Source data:
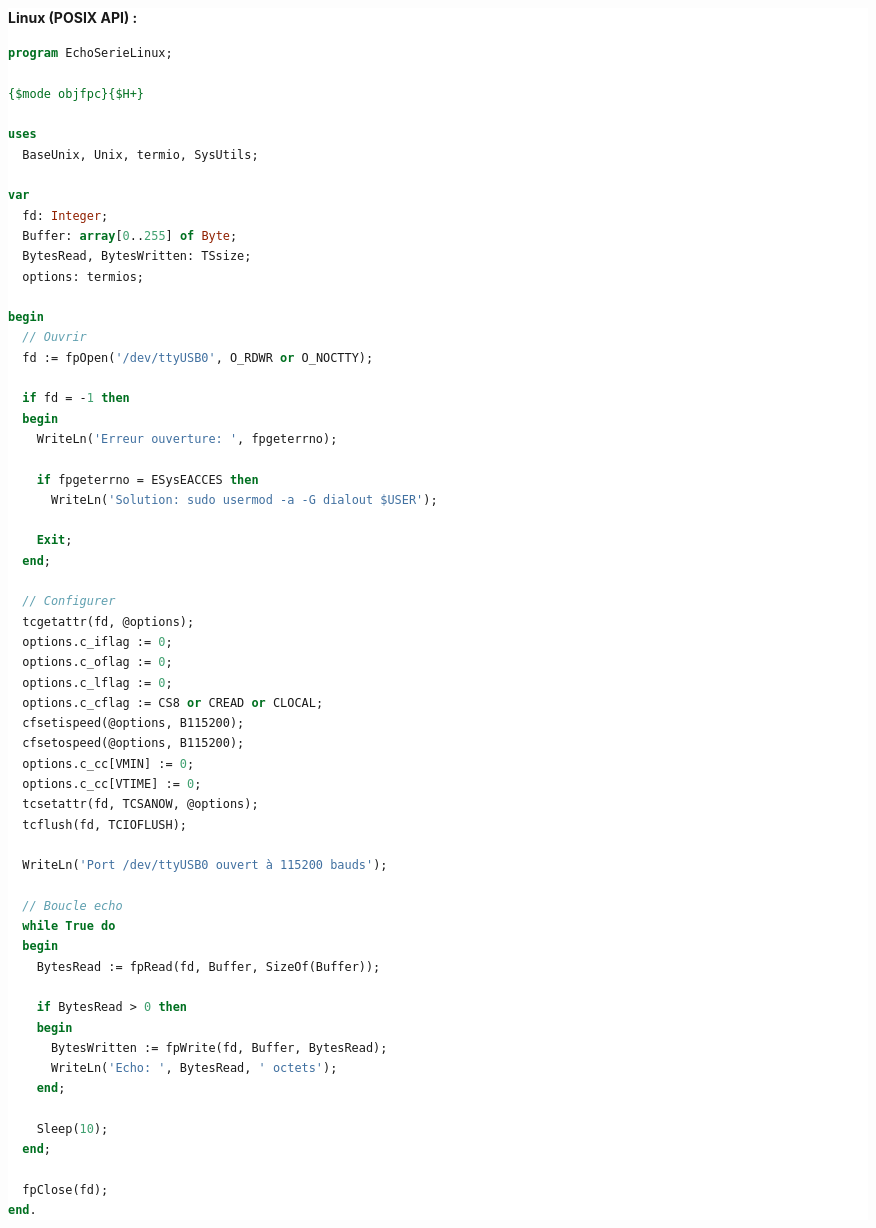 **Linux (POSIX API) :**

```pascal
program EchoSerieLinux;

{$mode objfpc}{$H+}

uses
  BaseUnix, Unix, termio, SysUtils;

var
  fd: Integer;
  Buffer: array[0..255] of Byte;
  BytesRead, BytesWritten: TSsize;
  options: termios;

begin
  // Ouvrir
  fd := fpOpen('/dev/ttyUSB0', O_RDWR or O_NOCTTY);

  if fd = -1 then
  begin
    WriteLn('Erreur ouverture: ', fpgeterrno);

    if fpgeterrno = ESysEACCES then
      WriteLn('Solution: sudo usermod -a -G dialout $USER');

    Exit;
  end;

  // Configurer
  tcgetattr(fd, @options);
  options.c_iflag := 0;
  options.c_oflag := 0;
  options.c_lflag := 0;
  options.c_cflag := CS8 or CREAD or CLOCAL;
  cfsetispeed(@options, B115200);
  cfsetospeed(@options, B115200);
  options.c_cc[VMIN] := 0;
  options.c_cc[VTIME] := 0;
  tcsetattr(fd, TCSANOW, @options);
  tcflush(fd, TCIOFLUSH);

  WriteLn('Port /dev/ttyUSB0 ouvert à 115200 bauds');

  // Boucle echo
  while True do
  begin
    BytesRead := fpRead(fd, Buffer, SizeOf(Buffer));

    if BytesRead > 0 then
    begin
      BytesWritten := fpWrite(fd, Buffer, BytesRead);
      WriteLn('Echo: ', BytesRead, ' octets');
    end;

    Sleep(10);
  end;

  fpClose(fd);
end.
```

Work instruction >>
Please print the records above once more, word for word, omitting all pictures.

The completed task >>
 **Linux (POSIX API) :**

```pascal
program EchoSerieLinux;

{$mode objfpc}{$H+}

uses
  BaseUnix, Unix, termio, SysUtils;

var
  fd: Integer;
  Buffer: array[0..255] of Byte;
  BytesRead, BytesWritten: TSsize;
  options: termios;

begin
  // Ouvrir
  fd := fpOpen('/dev/ttyUSB0', O_RDWR or O_NOCTTY);

  if fd = -1 then
  begin
    WriteLn('Erreur ouverture: ', fpgeterrno);

    if fpgeterrno = ESysEACCES then
      WriteLn('Solution: sudo usermod -a -G dialout $USER');

    Exit;
  end;

  // Configurer
  tcgetattr(fd, @options);
  options.c_iflag := 0;
  options.c_oflag := 0;
  options.c_lflag := 0;
  options.c_cflag := CS8 or CREAD or CLOCAL;
  cfsetispeed(@options, B115200);
  cfsetospeed(@options, B115200);
  options.c_cc[VMIN] := 0;
  options.c_cc[VTIME] := 0;
  tcsetattr(fd, TCSANOW, @options);
  tcflush(fd, TCIOFLUSH);

  WriteLn('Port /dev/ttyUSB0 ouvert à 115200 bauds');

  // Boucle echo
  while True do
  begin
    BytesRead := fpRead(fd, Buffer, SizeOf(Buffer));

    if BytesRead > 0 then
    begin
      BytesWritten := fpWrite(fd, Buffer, BytesRead);
      WriteLn('Echo: ', BytesRead, ' octets');
    end;

    Sleep(10);
  end;

  fpClose(fd);
end.
```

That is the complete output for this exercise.